In other alternative embodiments (not shown), a posterior stabilization surface may be incorporated into a kinematic feature, such as a linkage, that restricts posterior motion of the superior vertebra. In yet another alternative embodiments (not shown), a resilient mechanism such as a spring could be provided and situated such that posterior motion of the superior vertebra can be more gradually and gently restricted. Those of skill in the art will recognize that a wide variety of other alternative embodiments may be constructed within the scope of the present invention.

The present invention has particular relevance to orthopedic medicine, and more particularly to facet joint replacement.
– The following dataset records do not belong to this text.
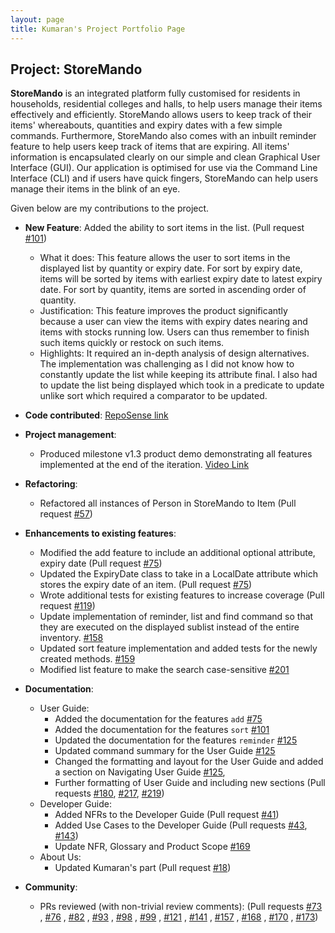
 ```yaml
---
layout: page 
title: Kumaran's Project Portfolio Page
---
```


## Project: StoreMando

**StoreMando** is an integrated platform fully customised for residents in households, residential colleges and halls,
to help users manage their items effectively and efficiently. StoreMando allows users to keep track of their items'
whereabouts, quantities and expiry dates with a few simple commands. Furthermore, StoreMando also comes with an inbuilt
reminder feature to help users keep track of items that are expiring. All items' information is encapsulated clearly on
our simple and clean Graphical User Interface (GUI). Our application is optimised for use via the Command Line
Interface (CLI) and if users have quick fingers, StoreMando can help users manage their items in the blink of an eye.

Given below are my contributions to the project.

* **New Feature**: Added the ability to sort items in the list.
  (Pull request [\#101](https://github.com/AY2021S2-CS2103T-W10-2/tp/pull/101))
    * What it does: This feature allows the user to sort items in the displayed list by quantity or expiry date. For
      sort by expiry date, items will be sorted by items with earliest expiry date to latest expiry date. For sort by
      quantity, items are sorted in ascending order of quantity.
    * Justification: This feature improves the product significantly because a user can view the items with expiry dates
      nearing and items with stocks running low. Users can thus remember to finish such items quickly or restock on such
      items.
    * Highlights: It required an in-depth analysis of design alternatives. The implementation was challenging as I did
      not know how to constantly update the list while keeping its attribute final. I also had to update the list being
      displayed which took in a predicate to update unlike sort which required a comparator to be updated.
      
* **Code
  contributed**: [RepoSense link](https://nus-cs2103-ay2021s2.github.io/tp-dashboard/?search=kumsssss&sort=groupTitle&sortWithin=title&timeframe=commit&mergegroup=&groupSelect=groupByRepos&breakdown=true&checkedFileTypes=docs~functional-code~test-code~other&since=2021-02-19)

* **Project management**:
    * Produced milestone v1.3 product demo demonstrating all features implemented at the end of the
      iteration. [Video Link](https://youtu.be/ci2me0pkEsY)

* **Refactoring**:
    * Refactored all instances of Person in StoreMando to Item
      (Pull request [\#57](https://github.com/AY2021S2-CS2103T-W10-2/tp/pull/57))

* **Enhancements to existing features**:
    * Modified the add feature to include an additional optional attribute, expiry date
      (Pull request [\#75](https://github.com/AY2021S2-CS2103T-W10-2/tp/pull/75))
    * Updated the ExpiryDate class to take in a LocalDate attribute which stores the expiry date of an item.
      (Pull request [\#75](https://github.com/AY2021S2-CS2103T-W10-2/tp/pull/75))
    * Wrote additional tests for existing features to increase coverage
      (Pull request [\#119](https://github.com/AY2021S2-CS2103T-W10-2/tp/pull/119))
    * Update implementation of reminder, list and find command so that they are executed on the displayed sublist
      instead of the entire inventory. [\#158](https://github.com/AY2021S2-CS2103T-W10-2/tp/pull/158)
    * Updated sort feature implementation and added tests for the newly created
      methods. [\#159](https://github.com/AY2021S2-CS2103T-W10-2/tp/pull/159)
    * Modified list feature to make the search
      case-sensitive [\#201](https://github.com/AY2021S2-CS2103T-W10-2/tp/pull/201)

* **Documentation**:
    * User Guide:
        * Added the documentation for the features `add` [\#75](https://github.com/AY2021S2-CS2103T-W10-2/tp/pull/75)
        * Added the documentation for the features `sort` [\#101](https://github.com/AY2021S2-CS2103T-W10-2/tp/pull/101)
        * Updated the documentation for the features `reminder`
          [\#125](https://github.com/AY2021S2-CS2103T-W10-2/tp/pull/125)
        * Updated command summary for the User Guide [\#125](https://github.com/AY2021S2-CS2103T-W10-2/tp/pull/125)
        * Changed the formatting and layout for the User Guide and added a section on Navigating User Guide
          [\#125](https://github.com/AY2021S2-CS2103T-W10-2/tp/pull/125),
        * Further formatting of User Guide and including new sections (Pull
          requests [\#180](https://github.com/AY2021S2-CS2103T-W10-2/tp/pull/180),
          [\#217](https://github.com/AY2021S2-CS2103T-W10-2/tp/pull/217),
          [\#219](https://github.com/AY2021S2-CS2103T-W10-2/tp/pull/219))
    * Developer Guide:
        * Added NFRs to the Developer Guide (Pull request [\#41](https://github.com/AY2021S2-CS2103T-W10-2/tp/pull/41))
        * Added Use Cases to the Developer Guide
          (Pull requests [\#43](https://github.com/AY2021S2-CS2103T-W10-2/tp/pull/43),
          [\#143](https://github.com/AY2021S2-CS2103T-W10-2/tp/pull/143))
        * Update NFR, Glossary and Product Scope [\#169](https://github.com/AY2021S2-CS2103T-W10-2/tp/pull/169)
    * About Us:
        * Updated Kumaran's part (Pull request [\#18](https://github.com/AY2021S2-CS2103T-W10-2/tp/pull/18))

* **Community**:
    * PRs reviewed (with non-trivial review comments): (Pull requests
      [\#73](https://github.com/AY2021S2-CS2103T-W10-2/tp/pull/73)
      , [\#76](https://github.com/AY2021S2-CS2103T-W10-2/tp/pull/76)
      , [\#82](https://github.com/AY2021S2-CS2103T-W10-2/tp/pull/82)
      , [\#93](https://github.com/AY2021S2-CS2103T-W10-2/tp/pull/93)
      , [\#98](https://github.com/AY2021S2-CS2103T-W10-2/tp/pull/98)
      , [\#99](https://github.com/AY2021S2-CS2103T-W10-2/tp/pull/99)
      , [\#121](https://github.com/AY2021S2-CS2103T-W10-2/tp/pull/121)
      , [\#141](https://github.com/AY2021S2-CS2103T-W10-2/tp/pull/141)
      , [\#157](https://github.com/AY2021S2-CS2103T-W10-2/tp/pull/157)
      , [\#168](https://github.com/AY2021S2-CS2103T-W10-2/tp/pull/168)
      , [\#170](https://github.com/AY2021S2-CS2103T-W10-2/tp/pull/170)
      , [\#173](https://github.com/AY2021S2-CS2103T-W10-2/tp/pull/173))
However, the principles, structures, and methods of the present invention may be utilized independently of facet joint replacement methods and devices.

The present invention may be embodied in other specific forms without departing from its spirit or essential characteristics. As such the described embodiments are to be considered in all respects only as illustrative and not restrictive. The scope of the invention is, therefore, indicated by the appended claims rather than by the foregoing description. All changes which come within the meaning and range of equivalency of the claims are to be embraced within their scope.